(Beginning of Source information)

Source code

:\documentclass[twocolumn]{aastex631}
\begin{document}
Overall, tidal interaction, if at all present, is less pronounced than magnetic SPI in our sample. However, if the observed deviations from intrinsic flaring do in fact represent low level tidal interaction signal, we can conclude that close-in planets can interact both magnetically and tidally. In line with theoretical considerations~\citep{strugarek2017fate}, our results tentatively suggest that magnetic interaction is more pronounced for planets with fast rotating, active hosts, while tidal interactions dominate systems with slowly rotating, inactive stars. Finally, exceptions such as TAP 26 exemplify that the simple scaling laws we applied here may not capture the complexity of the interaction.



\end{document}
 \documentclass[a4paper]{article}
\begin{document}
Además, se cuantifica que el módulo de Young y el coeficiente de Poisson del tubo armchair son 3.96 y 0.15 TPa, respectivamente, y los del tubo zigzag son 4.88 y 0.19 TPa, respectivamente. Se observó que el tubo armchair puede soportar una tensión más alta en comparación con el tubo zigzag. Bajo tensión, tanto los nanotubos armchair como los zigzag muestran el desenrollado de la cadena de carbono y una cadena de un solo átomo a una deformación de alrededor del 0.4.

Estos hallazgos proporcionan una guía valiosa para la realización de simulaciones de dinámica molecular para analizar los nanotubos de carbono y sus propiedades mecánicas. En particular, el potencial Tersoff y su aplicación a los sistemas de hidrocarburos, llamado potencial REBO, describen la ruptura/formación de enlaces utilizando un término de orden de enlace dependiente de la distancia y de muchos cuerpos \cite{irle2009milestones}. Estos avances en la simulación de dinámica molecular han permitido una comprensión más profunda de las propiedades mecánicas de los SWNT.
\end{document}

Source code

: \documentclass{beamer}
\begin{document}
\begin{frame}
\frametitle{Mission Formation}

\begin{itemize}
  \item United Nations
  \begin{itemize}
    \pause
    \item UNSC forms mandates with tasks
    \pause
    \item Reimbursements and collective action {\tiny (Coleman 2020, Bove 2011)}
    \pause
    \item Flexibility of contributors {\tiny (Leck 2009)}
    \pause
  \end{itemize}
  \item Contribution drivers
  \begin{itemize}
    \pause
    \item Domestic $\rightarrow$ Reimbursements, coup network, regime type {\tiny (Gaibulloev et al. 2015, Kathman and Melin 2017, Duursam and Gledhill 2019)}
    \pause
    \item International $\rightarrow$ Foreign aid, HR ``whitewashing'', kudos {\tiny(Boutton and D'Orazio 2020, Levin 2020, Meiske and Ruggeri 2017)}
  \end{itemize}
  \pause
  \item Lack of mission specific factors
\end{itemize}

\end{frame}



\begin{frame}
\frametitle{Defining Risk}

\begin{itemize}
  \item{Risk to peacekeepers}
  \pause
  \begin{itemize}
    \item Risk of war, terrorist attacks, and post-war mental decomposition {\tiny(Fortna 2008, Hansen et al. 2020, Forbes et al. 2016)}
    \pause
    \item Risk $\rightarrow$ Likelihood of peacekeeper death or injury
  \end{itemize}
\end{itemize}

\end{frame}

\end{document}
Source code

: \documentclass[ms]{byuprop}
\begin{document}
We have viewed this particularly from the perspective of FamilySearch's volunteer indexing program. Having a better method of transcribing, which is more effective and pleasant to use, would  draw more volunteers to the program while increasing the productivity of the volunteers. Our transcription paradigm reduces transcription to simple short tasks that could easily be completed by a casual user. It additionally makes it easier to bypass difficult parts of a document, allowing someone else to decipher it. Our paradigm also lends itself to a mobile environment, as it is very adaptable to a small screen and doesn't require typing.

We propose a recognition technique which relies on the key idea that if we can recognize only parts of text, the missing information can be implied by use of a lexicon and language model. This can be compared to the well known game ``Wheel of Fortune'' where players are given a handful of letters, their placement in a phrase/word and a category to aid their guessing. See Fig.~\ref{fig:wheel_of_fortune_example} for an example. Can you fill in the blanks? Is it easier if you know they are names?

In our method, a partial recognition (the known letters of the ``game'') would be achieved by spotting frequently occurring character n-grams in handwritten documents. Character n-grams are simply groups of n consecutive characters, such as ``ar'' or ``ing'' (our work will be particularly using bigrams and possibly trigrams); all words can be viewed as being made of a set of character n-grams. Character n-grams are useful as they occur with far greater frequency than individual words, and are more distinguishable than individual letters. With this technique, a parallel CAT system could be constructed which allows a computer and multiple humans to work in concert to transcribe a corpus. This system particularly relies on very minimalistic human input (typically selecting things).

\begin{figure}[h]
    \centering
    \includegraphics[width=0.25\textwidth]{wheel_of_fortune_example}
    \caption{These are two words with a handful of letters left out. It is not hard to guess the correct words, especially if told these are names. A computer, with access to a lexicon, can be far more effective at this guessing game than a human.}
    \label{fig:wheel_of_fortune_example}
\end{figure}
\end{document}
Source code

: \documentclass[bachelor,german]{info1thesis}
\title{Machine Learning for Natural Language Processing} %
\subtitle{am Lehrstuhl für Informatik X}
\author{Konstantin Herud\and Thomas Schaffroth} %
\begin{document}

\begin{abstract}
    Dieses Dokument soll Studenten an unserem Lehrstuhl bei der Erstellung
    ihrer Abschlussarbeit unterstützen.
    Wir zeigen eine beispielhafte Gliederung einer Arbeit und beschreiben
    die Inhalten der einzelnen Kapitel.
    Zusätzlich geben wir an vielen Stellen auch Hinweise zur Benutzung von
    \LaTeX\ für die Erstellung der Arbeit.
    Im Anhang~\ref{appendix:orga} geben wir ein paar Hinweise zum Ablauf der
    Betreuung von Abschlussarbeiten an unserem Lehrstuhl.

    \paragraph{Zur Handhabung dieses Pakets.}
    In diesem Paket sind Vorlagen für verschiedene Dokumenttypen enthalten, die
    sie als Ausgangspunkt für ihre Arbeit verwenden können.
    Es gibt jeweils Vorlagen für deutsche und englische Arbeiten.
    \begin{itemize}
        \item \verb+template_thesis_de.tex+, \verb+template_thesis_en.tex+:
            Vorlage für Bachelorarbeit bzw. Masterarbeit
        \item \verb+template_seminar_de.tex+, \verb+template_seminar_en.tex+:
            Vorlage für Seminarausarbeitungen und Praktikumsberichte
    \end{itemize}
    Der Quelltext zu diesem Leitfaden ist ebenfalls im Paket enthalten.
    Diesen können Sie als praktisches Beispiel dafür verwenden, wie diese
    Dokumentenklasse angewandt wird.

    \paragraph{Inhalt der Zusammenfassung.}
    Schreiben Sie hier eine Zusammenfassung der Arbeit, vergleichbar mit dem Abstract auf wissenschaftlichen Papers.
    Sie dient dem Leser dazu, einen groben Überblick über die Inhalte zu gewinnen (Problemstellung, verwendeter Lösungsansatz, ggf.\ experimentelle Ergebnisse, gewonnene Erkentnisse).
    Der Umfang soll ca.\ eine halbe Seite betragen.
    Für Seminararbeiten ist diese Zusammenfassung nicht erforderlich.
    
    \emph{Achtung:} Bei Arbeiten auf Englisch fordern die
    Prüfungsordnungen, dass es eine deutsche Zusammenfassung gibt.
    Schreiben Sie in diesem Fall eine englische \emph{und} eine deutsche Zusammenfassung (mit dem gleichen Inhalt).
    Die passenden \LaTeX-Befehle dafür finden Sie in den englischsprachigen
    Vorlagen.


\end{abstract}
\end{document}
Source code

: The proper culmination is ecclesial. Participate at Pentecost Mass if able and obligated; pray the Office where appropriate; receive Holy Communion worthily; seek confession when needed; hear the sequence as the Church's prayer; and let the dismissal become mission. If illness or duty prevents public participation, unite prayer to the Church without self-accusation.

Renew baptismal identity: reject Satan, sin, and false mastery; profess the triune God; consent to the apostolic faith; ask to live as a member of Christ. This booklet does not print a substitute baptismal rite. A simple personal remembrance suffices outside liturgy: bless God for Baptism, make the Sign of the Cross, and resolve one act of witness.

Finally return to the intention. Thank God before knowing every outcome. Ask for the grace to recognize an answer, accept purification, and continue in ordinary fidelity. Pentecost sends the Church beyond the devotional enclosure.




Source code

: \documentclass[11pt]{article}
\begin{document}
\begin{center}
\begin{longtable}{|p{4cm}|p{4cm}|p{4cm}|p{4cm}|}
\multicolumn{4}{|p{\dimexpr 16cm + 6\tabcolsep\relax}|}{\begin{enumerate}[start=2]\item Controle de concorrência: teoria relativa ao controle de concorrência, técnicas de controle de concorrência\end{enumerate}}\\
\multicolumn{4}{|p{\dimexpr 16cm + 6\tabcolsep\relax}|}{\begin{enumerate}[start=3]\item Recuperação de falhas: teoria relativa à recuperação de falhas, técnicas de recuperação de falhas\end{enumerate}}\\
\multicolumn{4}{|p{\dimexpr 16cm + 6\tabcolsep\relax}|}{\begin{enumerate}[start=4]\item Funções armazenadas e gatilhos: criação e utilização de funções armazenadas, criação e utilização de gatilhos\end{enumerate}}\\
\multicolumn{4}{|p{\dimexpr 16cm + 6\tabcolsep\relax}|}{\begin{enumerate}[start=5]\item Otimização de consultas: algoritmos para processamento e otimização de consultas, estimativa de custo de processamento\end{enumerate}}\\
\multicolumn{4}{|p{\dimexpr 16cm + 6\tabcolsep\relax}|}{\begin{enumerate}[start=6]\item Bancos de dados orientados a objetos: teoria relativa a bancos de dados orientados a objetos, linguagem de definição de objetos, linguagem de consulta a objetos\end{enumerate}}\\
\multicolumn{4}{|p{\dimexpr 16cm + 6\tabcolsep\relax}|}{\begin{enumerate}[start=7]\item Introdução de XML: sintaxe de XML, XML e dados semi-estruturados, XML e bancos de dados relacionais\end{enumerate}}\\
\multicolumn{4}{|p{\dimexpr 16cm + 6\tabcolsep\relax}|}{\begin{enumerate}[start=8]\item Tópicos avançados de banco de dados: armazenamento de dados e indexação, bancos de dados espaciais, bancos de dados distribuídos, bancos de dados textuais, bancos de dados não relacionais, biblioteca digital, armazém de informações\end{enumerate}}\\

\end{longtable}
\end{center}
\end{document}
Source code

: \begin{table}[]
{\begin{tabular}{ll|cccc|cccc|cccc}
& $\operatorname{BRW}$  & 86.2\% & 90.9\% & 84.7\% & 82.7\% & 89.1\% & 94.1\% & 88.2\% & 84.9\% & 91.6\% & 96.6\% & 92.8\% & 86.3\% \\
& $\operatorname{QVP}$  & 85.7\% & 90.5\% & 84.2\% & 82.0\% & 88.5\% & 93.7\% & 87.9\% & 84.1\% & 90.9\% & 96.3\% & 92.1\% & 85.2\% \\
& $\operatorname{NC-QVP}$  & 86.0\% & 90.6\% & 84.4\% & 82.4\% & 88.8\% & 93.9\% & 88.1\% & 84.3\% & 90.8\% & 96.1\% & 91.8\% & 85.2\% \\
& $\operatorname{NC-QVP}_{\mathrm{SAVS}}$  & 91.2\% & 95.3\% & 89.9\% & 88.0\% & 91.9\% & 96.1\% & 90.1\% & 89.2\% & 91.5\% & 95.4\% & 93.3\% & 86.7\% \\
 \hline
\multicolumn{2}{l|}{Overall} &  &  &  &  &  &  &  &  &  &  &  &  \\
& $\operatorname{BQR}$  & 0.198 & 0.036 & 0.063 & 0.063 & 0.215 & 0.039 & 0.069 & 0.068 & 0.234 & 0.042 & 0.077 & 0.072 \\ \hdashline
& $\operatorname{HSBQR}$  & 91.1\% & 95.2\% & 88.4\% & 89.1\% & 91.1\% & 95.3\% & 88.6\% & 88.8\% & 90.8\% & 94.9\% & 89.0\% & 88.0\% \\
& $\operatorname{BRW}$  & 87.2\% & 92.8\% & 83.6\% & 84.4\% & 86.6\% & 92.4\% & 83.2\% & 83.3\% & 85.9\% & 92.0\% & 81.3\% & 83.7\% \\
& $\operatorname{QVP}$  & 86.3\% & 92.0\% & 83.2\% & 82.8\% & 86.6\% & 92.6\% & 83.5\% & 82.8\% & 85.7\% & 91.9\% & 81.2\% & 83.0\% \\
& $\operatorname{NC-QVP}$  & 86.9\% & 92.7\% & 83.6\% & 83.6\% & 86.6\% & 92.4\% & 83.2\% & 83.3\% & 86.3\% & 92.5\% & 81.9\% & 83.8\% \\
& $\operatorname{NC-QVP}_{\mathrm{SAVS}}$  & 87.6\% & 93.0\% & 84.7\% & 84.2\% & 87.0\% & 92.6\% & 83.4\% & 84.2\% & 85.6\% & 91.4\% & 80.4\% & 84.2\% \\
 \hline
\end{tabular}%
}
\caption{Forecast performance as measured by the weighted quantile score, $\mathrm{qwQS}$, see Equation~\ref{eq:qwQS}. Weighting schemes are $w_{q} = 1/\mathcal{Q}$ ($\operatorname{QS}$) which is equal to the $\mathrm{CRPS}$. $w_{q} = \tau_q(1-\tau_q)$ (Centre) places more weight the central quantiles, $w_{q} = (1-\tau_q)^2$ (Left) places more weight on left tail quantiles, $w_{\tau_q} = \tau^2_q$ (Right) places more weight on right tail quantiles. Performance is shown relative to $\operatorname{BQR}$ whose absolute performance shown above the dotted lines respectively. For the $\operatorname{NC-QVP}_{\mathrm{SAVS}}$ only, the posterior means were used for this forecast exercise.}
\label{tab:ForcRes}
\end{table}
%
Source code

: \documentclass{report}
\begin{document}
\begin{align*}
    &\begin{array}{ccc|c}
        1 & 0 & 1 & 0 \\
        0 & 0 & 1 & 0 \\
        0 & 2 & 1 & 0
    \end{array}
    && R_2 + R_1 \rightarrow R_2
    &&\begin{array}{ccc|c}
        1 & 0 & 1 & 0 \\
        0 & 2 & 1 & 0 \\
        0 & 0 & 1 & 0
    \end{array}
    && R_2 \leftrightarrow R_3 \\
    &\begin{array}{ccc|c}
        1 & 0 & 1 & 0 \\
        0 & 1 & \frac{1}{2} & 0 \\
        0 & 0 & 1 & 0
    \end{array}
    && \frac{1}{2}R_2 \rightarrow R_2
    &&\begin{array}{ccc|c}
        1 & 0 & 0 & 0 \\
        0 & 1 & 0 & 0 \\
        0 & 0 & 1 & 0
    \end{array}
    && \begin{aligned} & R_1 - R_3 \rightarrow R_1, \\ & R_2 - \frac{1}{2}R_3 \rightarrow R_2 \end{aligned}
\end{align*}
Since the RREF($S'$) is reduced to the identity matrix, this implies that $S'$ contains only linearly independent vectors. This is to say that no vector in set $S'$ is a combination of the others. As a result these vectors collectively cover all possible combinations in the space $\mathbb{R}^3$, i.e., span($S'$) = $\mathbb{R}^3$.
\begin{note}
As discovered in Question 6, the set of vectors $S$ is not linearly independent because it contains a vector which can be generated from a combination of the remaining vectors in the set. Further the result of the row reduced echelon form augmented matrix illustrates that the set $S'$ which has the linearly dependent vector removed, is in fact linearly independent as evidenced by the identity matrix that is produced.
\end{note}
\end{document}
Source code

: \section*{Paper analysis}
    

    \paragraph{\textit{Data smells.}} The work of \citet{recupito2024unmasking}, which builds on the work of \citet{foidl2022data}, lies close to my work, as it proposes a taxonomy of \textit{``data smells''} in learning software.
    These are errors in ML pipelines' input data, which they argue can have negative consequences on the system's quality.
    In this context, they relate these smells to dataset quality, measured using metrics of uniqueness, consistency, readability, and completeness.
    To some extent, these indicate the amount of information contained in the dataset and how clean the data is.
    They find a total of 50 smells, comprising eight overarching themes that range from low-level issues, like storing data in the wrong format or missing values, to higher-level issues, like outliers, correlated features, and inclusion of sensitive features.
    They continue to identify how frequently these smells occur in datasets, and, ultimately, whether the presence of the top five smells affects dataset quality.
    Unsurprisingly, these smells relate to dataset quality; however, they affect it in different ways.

(End of Source information)

__To do__.
Retype the portion of the data above that starts on the line with "Es gibt jeweils" and finishes on the line with "Der Quelltext zu", including both of those lines.

__Answer section__.
    Es gibt jeweils Vorlagen für deutsche und englische Arbeiten.
    \begin{itemize}
        \item \verb+template_thesis_de.tex+, \verb+template_thesis_en.tex+:
            Vorlage für Bachelorarbeit bzw. Masterarbeit
        \item \verb+template_seminar_de.tex+, \verb+template_seminar_en.tex+:
            Vorlage für Seminarausarbeitungen und Praktikumsberichte
    \end{itemize}
    Der Quelltext zu diesem Leitfaden ist ebenfalls im Paket enthalten.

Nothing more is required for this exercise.